Leave out the pictures and repeat the entries below verbatim.
==============================
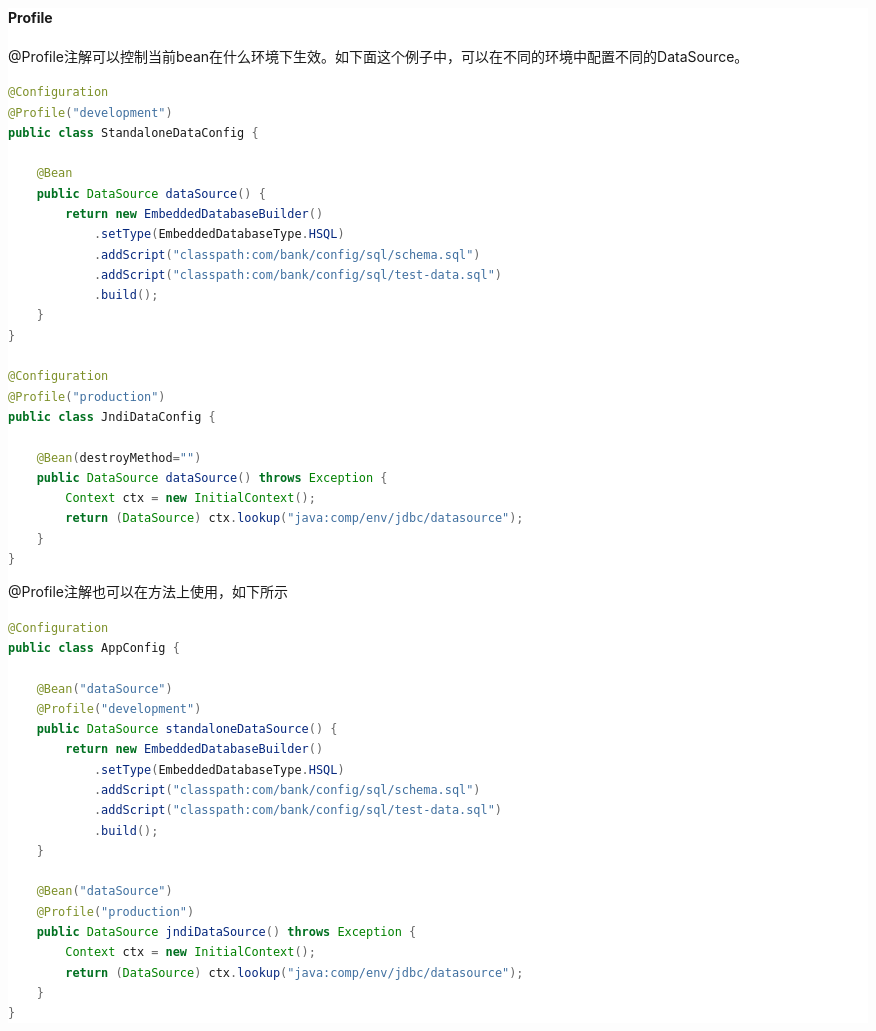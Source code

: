 #### Profile
@Profile注解可以控制当前bean在什么环境下生效。如下面这个例子中，可以在不同的环境中配置不同的DataSource。
```java
@Configuration
@Profile("development")
public class StandaloneDataConfig {

    @Bean
    public DataSource dataSource() {
        return new EmbeddedDatabaseBuilder()
            .setType(EmbeddedDatabaseType.HSQL)
            .addScript("classpath:com/bank/config/sql/schema.sql")
            .addScript("classpath:com/bank/config/sql/test-data.sql")
            .build();
    }
}

@Configuration
@Profile("production")
public class JndiDataConfig {

    @Bean(destroyMethod="")
    public DataSource dataSource() throws Exception {
        Context ctx = new InitialContext();
        return (DataSource) ctx.lookup("java:comp/env/jdbc/datasource");
    }
}
```
@Profile注解也可以在方法上使用，如下所示
```java
@Configuration
public class AppConfig {

    @Bean("dataSource")
    @Profile("development") 
    public DataSource standaloneDataSource() {
        return new EmbeddedDatabaseBuilder()
            .setType(EmbeddedDatabaseType.HSQL)
            .addScript("classpath:com/bank/config/sql/schema.sql")
            .addScript("classpath:com/bank/config/sql/test-data.sql")
            .build();
    }

    @Bean("dataSource")
    @Profile("production") 
    public DataSource jndiDataSource() throws Exception {
        Context ctx = new InitialContext();
        return (DataSource) ctx.lookup("java:comp/env/jdbc/datasource");
    }
}
```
==============================
▶ Written solution:
Source code

: #### Profile
@Profile注解可以控制当前bean在什么环境下生效。如下面这个例子中，可以在不同的环境中配置不同的DataSource。
```java
@Configuration
@Profile("development")
public class StandaloneDataConfig {

    @Bean
    public DataSource dataSource() {
        return new EmbeddedDatabaseBuilder()
            .setType(EmbeddedDatabaseType.HSQL)
            .addScript("classpath:com/bank/config/sql/schema.sql")
            .addScript("classpath:com/bank/config/sql/test-data.sql")
            .build();
    }
}

@Configuration
@Profile("production")
public class JndiDataConfig {

    @Bean(destroyMethod="")
    public DataSource dataSource() throws Exception {
        Context ctx = new InitialContext();
        return (DataSource) ctx.lookup("java:comp/env/jdbc/datasource");
    }
}
```
@Profile注解也可以在方法上使用，如下所示
```java
@Configuration
public class AppConfig {

    @Bean("dataSource")
    @Profile("development") 
    public DataSource standaloneDataSource() {
        return new EmbeddedDatabaseBuilder()
            .setType(EmbeddedDatabaseType.HSQL)
            .addScript("classpath:com/bank/config/sql/schema.sql")
            .addScript("classpath:com/bank/config/sql/test-data.sql")
            .build();
    }

    @Bean("dataSource")
    @Profile("production") 
    public DataSource jndiDataSource() throws Exception {
        Context ctx = new InitialContext();
        return (DataSource) ctx.lookup("java:comp/env/jdbc/datasource");
    }
}
```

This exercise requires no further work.